To compile I’ve been using: nvcc test.cpp -o test -arch=sm_13
I have compiled with both -arch=sm_13 and -arch=sm_20, but a simple program (below) shows a loss of precision in the CUDA kernel. I do not get any warning at compile time of demotion of double to float.
What other compile flags are required to support double precision math?
Here is a simple example (loop of 50 multiplications) where the precision between a calculation performed on the Linux (ubuntu 10.04) host is different than the precision of the CUDA test kernel I wrote.

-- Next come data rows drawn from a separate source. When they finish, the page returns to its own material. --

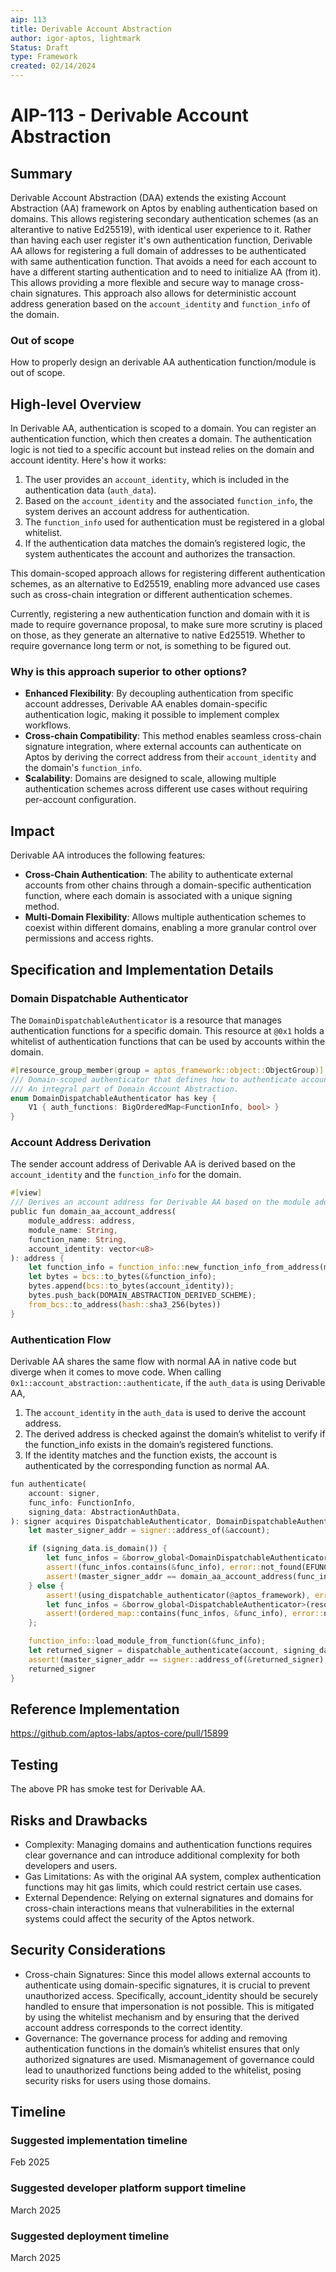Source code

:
 ```yaml
---
aip: 113
title: Derivable Account Abstraction
author: igor-aptos, lightmark
Status: Draft
type: Framework
created: 02/14/2024
---
```


# AIP-113 - Derivable Account Abstraction

## Summary

Derivable Account Abstraction (DAA) extends the existing Account Abstraction (AA) framework on Aptos by enabling authentication based on domains.
This allows registering secondary authentication schemes (as an alterantive to native Ed25519), with identical user experience to it. Rather than having each user register it's own authentication function, Derivable AA allows for registering a full domain of addresses to be authenticated with same authentication function. That avoids a need for each account to have a different starting authentication and to need to initialize AA (from it). This allows providing a more flexible and secure way to manage cross-chain signatures. This approach also allows for deterministic account address generation based on the `account_identity` and `function_info` of the domain.

### Out of scope

How to properly design an derivable AA authentication function/module is out of scope.

## High-level Overview
In Derivable AA, authentication is scoped to a domain. You can register an authentication function, which then creates a domain. The authentication logic is not tied to a specific account but instead relies on the domain and account identity. Here's how it works:

1. The user provides an `account_identity`, which is included in the authentication data (`auth_data`).
2. Based on the `account_identity` and the associated `function_info`, the system derives an account address for authentication.
3. The `function_info` used for authentication must be registered in a global whitelist.
4. If the authentication data matches the domain’s registered logic, the system authenticates the account and authorizes the transaction.

This domain-scoped approach allows for registering different authentication schemes, as an alternative to Ed25519, enabling more advanced use cases such as cross-chain integration or different authentication schemes.

Currently, registering a new authentication function and domain with it is made to require governance proposal, to make sure more scrutiny is placed on those, as they generate an alternative to native Ed25519. Whether to require governance long term or not, is something to be figured out.

### Why is this approach superior to other options?

- **Enhanced Flexibility**: By decoupling authentication from specific account addresses, Derivable AA enables domain-specific authentication logic, making it possible to implement complex workflows.
- **Cross-chain Compatibility**: This method enables seamless cross-chain signature integration, where external accounts can authenticate on Aptos by deriving the correct address from their `account_identity` and the domain's `function_info`.
- **Scalability**: Domains are designed to scale, allowing multiple authentication schemes across different use cases without requiring per-account configuration.
 
## Impact

Derivable AA introduces the following features:

- **Cross-Chain Authentication**: The ability to authenticate external accounts from other chains through a domain-specific authentication function, where each domain is associated with a unique signing method.
- **Multi-Domain Flexibility**: Allows multiple authentication schemes to coexist within different domains, enabling a more granular control over permissions and access rights.

## Specification and Implementation Details

### Domain Dispatchable Authenticator

The `DomainDispatchableAuthenticator` is a resource that manages authentication functions for a specific domain. This resource at `@0x1` holds a whitelist of authentication functions that can be used by accounts within the domain.

```rust
#[resource_group_member(group = aptos_framework::object::ObjectGroup)]
/// Domain-scoped authenticator that defines how to authenticate accounts in the specified domain.
/// An integral part of Domain Account Abstraction.
enum DomainDispatchableAuthenticator has key {
    V1 { auth_functions: BigOrderedMap<FunctionInfo, bool> }
}
```

### Account Address Derivation
The sender account address of Derivable AA is derived based on the `account_identity` and the `function_info` for the domain.
```rust
#[view]
/// Derives an account address for Derivable AA based on the module address, function name, and account identity.
public fun domain_aa_account_address(
    module_address: address,
    module_name: String,
    function_name: String,
    account_identity: vector<u8>
): address {
    let function_info = function_info::new_function_info_from_address(module_address, module_name, function_name);
    let bytes = bcs::to_bytes(&function_info);
    bytes.append(bcs::to_bytes(account_identity));
    bytes.push_back(DOMAIN_ABSTRACTION_DERIVED_SCHEME);
    from_bcs::to_address(hash::sha3_256(bytes))
}
```


### Authentication Flow
Derivable AA shares the same flow with normal AA in native code but diverge when it comes to move code. When calling `0x1::account_abstraction::authenticate`, if the `auth_data` is using Derivable AA, 
1. The `account_identity` in the `auth_data` is used to derive the account address.
2. The derived address is checked against the domain’s whitelist to verify if the function_info exists in the domain’s registered functions.
3. If the identity matches and the function exists, the account is authenticated by the corresponding function as normal AA.
```rust
fun authenticate(
    account: signer,
    func_info: FunctionInfo,
    signing_data: AbstractionAuthData,
): signer acquires DispatchableAuthenticator, DomainDispatchableAuthenticator {
    let master_signer_addr = signer::address_of(&account);

    if (signing_data.is_domain()) {
        let func_infos = &borrow_global<DomainDispatchableAuthenticator>(@aptos_framework).auth_functions;
        assert!(func_infos.contains(&func_info), error::not_found(EFUNCTION_INFO_EXISTENCE));
        assert!(master_signer_addr == domain_aa_account_address(func_info, signing_data.account_identity()), error::invalid_state(EINCONSISTENT_SIGNER_ADDRESS));
    } else {
        assert!(using_dispatchable_authenticator(@aptos_framework), error::not_found(EDISPATCHABLE_AUTHENTICATOR_IS_NOT_USED));
        let func_infos = &borrow_global<DispatchableAuthenticator>(resource_addr(master_signer_addr)).auth_functions;
        assert!(ordered_map::contains(func_infos, &func_info), error::not_found(EFUNCTION_INFO_EXISTENCE));
    };

    function_info::load_module_from_function(&func_info);
    let returned_signer = dispatchable_authenticate(account, signing_data, &func_info);
    assert!(master_signer_addr == signer::address_of(&returned_signer), error::invalid_state(EINCONSISTENT_SIGNER_ADDRESS));
    returned_signer
}
```

## Reference Implementation
https://github.com/aptos-labs/aptos-core/pull/15899

## Testing
The above PR has smoke test for Derivable AA.

## Risks and Drawbacks

- Complexity: Managing domains and authentication functions requires clear governance and can introduce additional complexity for both developers and users.
- Gas Limitations: As with the original AA system, complex authentication functions may hit gas limits, which could restrict certain use cases.
- External Dependence: Relying on external signatures and domains for cross-chain interactions means that vulnerabilities in the external systems could affect the security of the Aptos network.

## Security Considerations
- Cross-chain Signatures: Since this model allows external accounts to authenticate using domain-specific signatures, it is crucial to prevent unauthorized access. Specifically, account_identity should be securely handled to ensure that impersonation is not possible. This is mitigated by using the whitelist mechanism and by ensuring that the derived account address corresponds to the correct identity.
- Governance: The governance process for adding and removing authentication functions in the domain’s whitelist ensures that only authorized signatures are used. Mismanagement of governance could lead to unauthorized functions being added to the whitelist, posing security risks for users using those domains. 

## Timeline

### Suggested implementation timeline
Feb 2025

### Suggested developer platform support timeline
March 2025

### Suggested deployment timeline
March 2025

Thanks so much for the help!
double a = 1.112321232123212223432;
double b = 1.234323334323343234323;
double c = 1.0;
// Host Calculation
for(int i=0; i<50; ++i) c *= (a * b);
// CUDA Calculation global void multiplyLoop(double a, double b, double* c)
{
if(threadIdx.x==0 && blockIdx.x==0)
{
*c = 1.0;
for(int i=0; i<50; ++i) *c *= (a * b);
}
}
You seem to be assuming that because the results don’t agree to whatever arbitrary tolerance you have chosen, the GPU must be using single precision arithmetic. I would hazard a guess that your assumption is incorrect – the compilation arguments you are using will generate double precision code on the GPU. The only way to determine the relative accuracy of a pair of double precision results is to compare them to a result made with more bits of precision (128 bit floating point, for example). You might be surprised at the results.
Is there some set of nvcc flags I can use that will mimic a Linux host performing a double precision math operation? I assume my linux host is using the IEEE double precision floating point format (exponent and fraction bits, rounding, etc).
I think my question comes down to - why are calculations different, and what can I do to make them the same?
The assumption that “my linux host is using the IEEE double precision floating point format” actually may not apply. On 32-bit x86 Linux systems in particular, floating-point computations are typically performed via the x87 FPU, with the precision control set to extended precision. This means that all in-register computation uses a higher precision than double precision (64 vs 53 mantissa bits). Since the code here is very simple, it is likely that all intermediate results are kept in extended precision in that case.